Es war einmal ein junges Huhn, das lebte in einem Hühnerhof. Der Hühnerhof war umgeben von einem Garten, und der Garten war umgeben von einem Zaun. Das Huhn war sehr klein und konnte noch nicht auf die Stange springen. So sah es nur bis zum Zaun. Es war überzeugt: Die Welt reicht bis zum Gartenzaun.

Eines Tages feierte das Huhn Geburtstag. Es war ein wichtiger Tag, denn nun wurde es volljährig. Und die Hühnermama trippelte auf es zu und sagte zu ihm: "Mein Kind, heute wirst du ein mündiges Huhn. Und jetzt sollst du ein Geheimnis erfahren: Die Welt reicht nicht nur bis zum Gartenzaun. Spring mit mir auf die Stange und sieh: Die Welt reicht bis dort drüben zum Wald."

Sind auch wir so blind für die Wirklichkeit, so blind für Gottes Gegenwart und Liebe? Machen wir doch die Augen auf, um Gottes Wunder zu erkennen! Wir beten:

HERR, Du gabst mir zwei Augen, dass ich Deine Wunder sehe:
den hellen Glanz der Sonne, die Blumen auf dem Feld.
So viel bringt mich ins Staunen, was ich noch nicht verstehe,
doch alles zeugt von Deiner Liebe, Gott und Vater, HERR der Welt.

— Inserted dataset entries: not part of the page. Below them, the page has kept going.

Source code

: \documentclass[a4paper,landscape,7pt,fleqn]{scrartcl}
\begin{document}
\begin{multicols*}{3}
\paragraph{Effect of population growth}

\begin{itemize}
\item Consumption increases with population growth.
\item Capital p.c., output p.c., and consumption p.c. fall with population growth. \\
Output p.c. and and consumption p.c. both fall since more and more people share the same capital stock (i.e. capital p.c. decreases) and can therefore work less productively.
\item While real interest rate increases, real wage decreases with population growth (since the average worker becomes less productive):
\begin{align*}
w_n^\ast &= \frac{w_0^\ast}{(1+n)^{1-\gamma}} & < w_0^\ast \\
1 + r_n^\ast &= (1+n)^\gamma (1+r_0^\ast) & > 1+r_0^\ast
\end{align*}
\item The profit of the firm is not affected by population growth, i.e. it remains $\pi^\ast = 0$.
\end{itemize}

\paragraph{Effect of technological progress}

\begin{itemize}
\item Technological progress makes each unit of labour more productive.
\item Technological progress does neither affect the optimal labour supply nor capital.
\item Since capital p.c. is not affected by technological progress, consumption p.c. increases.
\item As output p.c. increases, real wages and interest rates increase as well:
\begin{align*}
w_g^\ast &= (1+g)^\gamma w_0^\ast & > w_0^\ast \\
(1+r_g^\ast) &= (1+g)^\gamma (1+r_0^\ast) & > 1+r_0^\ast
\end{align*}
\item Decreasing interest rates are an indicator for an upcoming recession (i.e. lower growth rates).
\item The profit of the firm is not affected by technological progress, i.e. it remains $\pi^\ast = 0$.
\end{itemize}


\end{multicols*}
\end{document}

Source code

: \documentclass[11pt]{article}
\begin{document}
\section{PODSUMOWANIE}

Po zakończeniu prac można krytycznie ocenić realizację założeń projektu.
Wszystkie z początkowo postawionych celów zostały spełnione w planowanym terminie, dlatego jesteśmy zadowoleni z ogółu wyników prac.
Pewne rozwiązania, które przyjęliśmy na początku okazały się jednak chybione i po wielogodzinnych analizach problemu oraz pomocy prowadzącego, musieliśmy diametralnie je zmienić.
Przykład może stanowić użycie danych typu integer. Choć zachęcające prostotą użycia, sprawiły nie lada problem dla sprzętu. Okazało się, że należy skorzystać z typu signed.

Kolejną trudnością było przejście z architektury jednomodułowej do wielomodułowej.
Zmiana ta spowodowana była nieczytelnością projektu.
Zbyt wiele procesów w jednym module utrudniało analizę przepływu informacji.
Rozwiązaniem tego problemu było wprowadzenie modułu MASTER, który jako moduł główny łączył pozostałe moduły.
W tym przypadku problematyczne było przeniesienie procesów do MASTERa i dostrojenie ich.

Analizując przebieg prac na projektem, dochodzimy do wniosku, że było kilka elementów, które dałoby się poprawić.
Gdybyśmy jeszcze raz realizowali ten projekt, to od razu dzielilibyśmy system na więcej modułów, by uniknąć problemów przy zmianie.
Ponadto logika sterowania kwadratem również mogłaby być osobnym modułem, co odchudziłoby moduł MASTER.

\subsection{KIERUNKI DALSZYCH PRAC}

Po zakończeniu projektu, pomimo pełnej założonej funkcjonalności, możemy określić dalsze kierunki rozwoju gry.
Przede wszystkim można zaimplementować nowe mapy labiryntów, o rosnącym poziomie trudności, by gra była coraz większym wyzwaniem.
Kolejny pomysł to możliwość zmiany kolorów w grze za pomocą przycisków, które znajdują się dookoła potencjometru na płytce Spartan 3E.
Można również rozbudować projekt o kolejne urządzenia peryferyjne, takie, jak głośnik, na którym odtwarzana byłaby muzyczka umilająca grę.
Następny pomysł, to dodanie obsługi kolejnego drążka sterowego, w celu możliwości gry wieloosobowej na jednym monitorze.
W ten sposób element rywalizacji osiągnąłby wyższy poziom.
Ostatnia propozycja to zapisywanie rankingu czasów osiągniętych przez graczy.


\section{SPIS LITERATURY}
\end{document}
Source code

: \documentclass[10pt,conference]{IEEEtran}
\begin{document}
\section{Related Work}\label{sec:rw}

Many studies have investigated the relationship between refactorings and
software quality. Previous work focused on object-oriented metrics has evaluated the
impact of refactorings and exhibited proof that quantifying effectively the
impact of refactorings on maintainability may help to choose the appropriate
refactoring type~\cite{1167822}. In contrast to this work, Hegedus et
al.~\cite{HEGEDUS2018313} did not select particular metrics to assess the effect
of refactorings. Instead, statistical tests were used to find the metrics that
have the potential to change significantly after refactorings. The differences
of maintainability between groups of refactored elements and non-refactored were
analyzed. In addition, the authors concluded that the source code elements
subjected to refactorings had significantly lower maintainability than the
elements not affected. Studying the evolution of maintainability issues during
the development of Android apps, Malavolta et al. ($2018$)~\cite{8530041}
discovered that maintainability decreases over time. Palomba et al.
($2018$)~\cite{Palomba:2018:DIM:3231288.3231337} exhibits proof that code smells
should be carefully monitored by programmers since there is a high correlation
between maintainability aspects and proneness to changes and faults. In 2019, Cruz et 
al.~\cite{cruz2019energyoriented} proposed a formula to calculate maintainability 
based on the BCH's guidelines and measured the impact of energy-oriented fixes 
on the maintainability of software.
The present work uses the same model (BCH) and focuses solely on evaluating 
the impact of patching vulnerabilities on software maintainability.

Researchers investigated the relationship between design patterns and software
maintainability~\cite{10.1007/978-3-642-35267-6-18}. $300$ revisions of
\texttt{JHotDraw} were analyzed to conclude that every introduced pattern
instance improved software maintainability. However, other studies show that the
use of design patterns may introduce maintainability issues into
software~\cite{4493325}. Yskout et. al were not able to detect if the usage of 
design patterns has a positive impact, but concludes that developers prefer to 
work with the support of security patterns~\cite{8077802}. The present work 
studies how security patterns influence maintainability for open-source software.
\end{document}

HERR, Du gabst mir zwei Ohren, dass ich Deine Stimme höre,
die mir voll Liebe zuruft: "Komm heim ins Vaterhaus!"
Du gibst mich nicht verloren, willst, dass ich mich bekehre.
Ich weiß, Du nimmst mich freudig an, wirfst Deine Kinder nicht hinaus.

HERR, Du gabst mir zwei Beine, dass ich Deinem Wege folge.
Mag er auch schmal und steil sein - zum Leben will er führ'n.
Und stolpr' ich über Steine im Schatten mancher Wolke,
darf ich beim Aufsteh'n stets die Wärme, Vater, Deiner Hände spür'n.

HERR, Du gabst mir zwei Hände, dass ich Deinen Auftrag tue,
Dein Reich mit aufzubauen an jedem Ort der Welt.
Ich bitte Dich: Beende Bequemlichkeit und Ruhe!
HERR, öffne Herzen, dass Dein Wort auf reifen, guten Boden fällt!